There hangs the moral of my tale. Every one of these painters works in more than one medium—in Frank’s case, watercolor and colored pencil, in the rest of them, watercolor and oils. That’s true of me, too.
I first learned to paint in watercolor. That was standard procedure in the mid-century, when no right-minded teacher was going to hand a kid a box of toxic chemicals and tell her to go to town. It's a private possession for when I travel or when I’m thinking. I never sell my watercolors, and I don't intend for them to be shown. Watercolor, for me, is deeply personal.
|Preparatory sketch of Marshall Point, by Carol L. Douglas.|
But it’s also the perfect travel medium, which is why I took it to Australia and to London and plan to bring it along to Alabama, Louisiana and Mississippi in March. When it’s just you, your suitcase and a Prius, you want to travel light.

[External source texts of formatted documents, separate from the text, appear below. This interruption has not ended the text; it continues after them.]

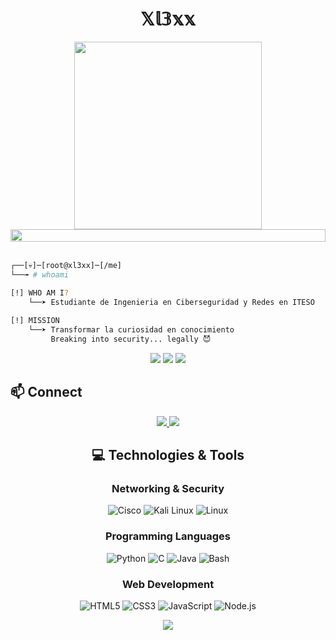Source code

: <h1 align="center">
  <b>𝕏𝕝𝟛𝕩𝕩</b>
</h1>

<div align="center">
  <img src="https://media.giphy.com/media/l41lSxVZVzO1l4tDa/giphy.gif" width="300"/>
  <br>
  <img src="https://i.imgur.com/dBaSKWF.gif" height="20" width="100%">
  <br>
  <br>
</div>

```bash
┌──[💀]─[root@xl3xx]─[/me]
└──╼ # whoami

[!] WHO AM I?
    └──➤ Estudiante de Ingenieria en Ciberseguridad y Redes en ITESO
        
[!] MISSION
    └──➤ Transformar la curiosidad en conocimiento
         Breaking into security... legally 😈
```

<div align="center">
  <p>
    <img src="https://img.shields.io/badge/Redes-101010?style=for-the-badge&logo=cisco&logoColor=white"/>
    <img src="https://img.shields.io/badge/Ethical_Hacking-101010?style=for-the-badge&logo=kali-linux&logoColor=white"/>
    <img src="https://img.shields.io/badge/Networking-%23121011?style=for-the-badge"/>
  </p>
</div>


## 📫 Connect
<div align="center">
  <a href="TU_LINKEDIN">
    <img src="https://img.shields.io/badge/LinkedIn-101010?style=for-the-badge&logo=linkedin&logoColor=white"/>
  </a>
  <a href="mailto:TU_EMAIL">
    <img src="https://img.shields.io/badge/Email-101010?style=for-the-badge&logo=gmail&logoColor=white"/>
  </a>
</div>

<h2 align="center">💻 Technologies & Tools</h2>

<div align="center">
  
  ### Networking & Security
  ![Cisco](https://img.shields.io/badge/-Cisco-000000?style=flat&logo=cisco&logoColor=white)
  ![Kali Linux](https://img.shields.io/badge/-Kali%20Linux-557C94?style=flat&logo=kali-linux&logoColor=white)
  ![Linux](https://img.shields.io/badge/-Linux-FCC624?style=flat&logo=linux&logoColor=black)

  ### Programming Languages
  ![Python](https://img.shields.io/badge/-Python-3776AB?style=flat&logo=python&logoColor=white)
  ![C](https://img.shields.io/badge/-C-00599C?style=flat&logo=c&logoColor=white)
  ![Java](https://img.shields.io/badge/-Java-007396?style=flat&logo=java&logoColor=white)
  ![Bash](https://img.shields.io/badge/-Bash-4EAA25?style=flat&logo=gnu-bash&logoColor=white)
  
  ### Web Development
  ![HTML5](https://img.shields.io/badge/-HTML5-E34F26?style=flat&logo=html5&logoColor=white)
  ![CSS3](https://img.shields.io/badge/-CSS3-1572B6?style=flat&logo=css3&logoColor=white)
  ![JavaScript](https://img.shields.io/badge/-JavaScript-F7DF1E?style=flat&logo=javascript&logoColor=black)
  ![Node.js](https://img.shields.io/badge/-Node.js-339933?style=flat&logo=node.js&logoColor=white)
  
</div>

<div align="center">
  <img src="https://komarev.com/ghpvc/?username=Nosoytheal3zzz&style=for-the-badge&color=101010"/>
</div>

All of this has been much on my mind recently as I’ve debated the best sketchbooks to buy for my Age of Sail workshop on the American Eagle, in June. I’ve tried many myself. As with everything else, each one has its plusses and minuses. One friend suggested that I cut down sheets of paper and make my own, but I want every student to have a takeaway book with a nice binding.
I plan to have students working in both gouache and watercolor. I need to find the right paper for both. So every time a friend posts a new work in a sketchbook I query him or her relentlessly on the materials. And I’m narrowing it down, slowly but surely.